(Pictures paired with source code)

::::::

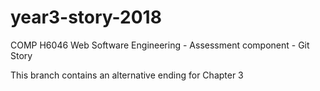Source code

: # year3-story-2018
COMP H6046 Web Software Engineering - Assessment component - Git Story

This branch contains an alternative ending for Chapter 3
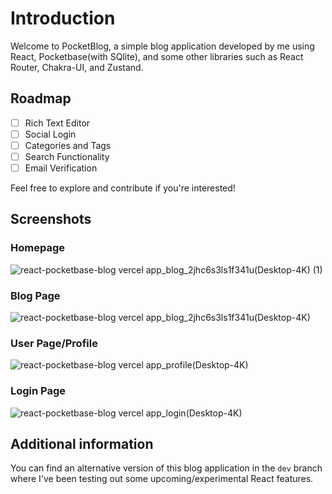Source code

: # Introduction

Welcome to PocketBlog, a simple blog application developed by me using React, Pocketbase(with SQlite), and some other libraries such as React Router, Chakra-UI, and Zustand.

## Roadmap

- [ ] Rich Text Editor
- [ ] Social Login
- [ ] Categories and Tags
- [ ] Search Functionality
- [ ] Email Verification

Feel free to explore and contribute if you're interested!

## Screenshots

### Homepage

![react-pocketbase-blog vercel app_blog_2jhc6s3ls1f341u(Desktop-4K) (1)](https://github.com/albeniskerqeli10/react-pocketbase-blog/assets/58092596/5204a182-66a5-41f3-81a0-6b960beb3c2b)

### Blog Page

![react-pocketbase-blog vercel app_blog_2jhc6s3ls1f341u(Desktop-4K)](https://github.com/albeniskerqeli10/react-pocketbase-blog/assets/58092596/a3b2bf20-9d50-42ed-8380-b3eba348bdf1)

### User Page/Profile

![react-pocketbase-blog vercel app_profile(Desktop-4K)](https://github.com/albeniskerqeli10/react-pocketbase-blog/assets/58092596/46a4c8a3-3ec7-4cc9-b7a4-b6d2b08c03af)

### Login Page

![react-pocketbase-blog vercel app_login(Desktop-4K)](https://github.com/albeniskerqeli10/react-pocketbase-blog/assets/58092596/be1e8db1-7abd-40b5-bf6a-fbfcd5c00e09)

## Additional information

You can find an alternative version of this blog application in the `dev` branch where I've been testing out some upcoming/experimental React features.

::::::

▸ WORK TASK
Your answer must consist of the entries, unchanged, with no pictures in it.

▸ SOLUTION TO THIS TASK
Source code

: # year3-story-2018
COMP H6046 Web Software Engineering - Assessment component - Git Story

This branch contains an alternative ending for Chapter 3
Source code

: # Introduction

Welcome to PocketBlog, a simple blog application developed by me using React, Pocketbase(with SQlite), and some other libraries such as React Router, Chakra-UI, and Zustand.

## Roadmap

- [ ] Rich Text Editor
- [ ] Social Login
- [ ] Categories and Tags
- [ ] Search Functionality
- [ ] Email Verification

Feel free to explore and contribute if you're interested!

## Screenshots

### Homepage

![react-pocketbase-blog vercel app_blog_2jhc6s3ls1f341u(Desktop-4K) (1)](https://github.com/albeniskerqeli10/react-pocketbase-blog/assets/58092596/5204a182-66a5-41f3-81a0-6b960beb3c2b)

### Blog Page

![react-pocketbase-blog vercel app_blog_2jhc6s3ls1f341u(Desktop-4K)](https://github.com/albeniskerqeli10/react-pocketbase-blog/assets/58092596/a3b2bf20-9d50-42ed-8380-b3eba348bdf1)

### User Page/Profile

![react-pocketbase-blog vercel app_profile(Desktop-4K)](https://github.com/albeniskerqeli10/react-pocketbase-blog/assets/58092596/46a4c8a3-3ec7-4cc9-b7a4-b6d2b08c03af)

### Login Page

![react-pocketbase-blog vercel app_login(Desktop-4K)](https://github.com/albeniskerqeli10/react-pocketbase-blog/assets/58092596/be1e8db1-7abd-40b5-bf6a-fbfcd5c00e09)

## Additional information

You can find an alternative version of this blog application in the `dev` branch where I've been testing out some upcoming/experimental React features.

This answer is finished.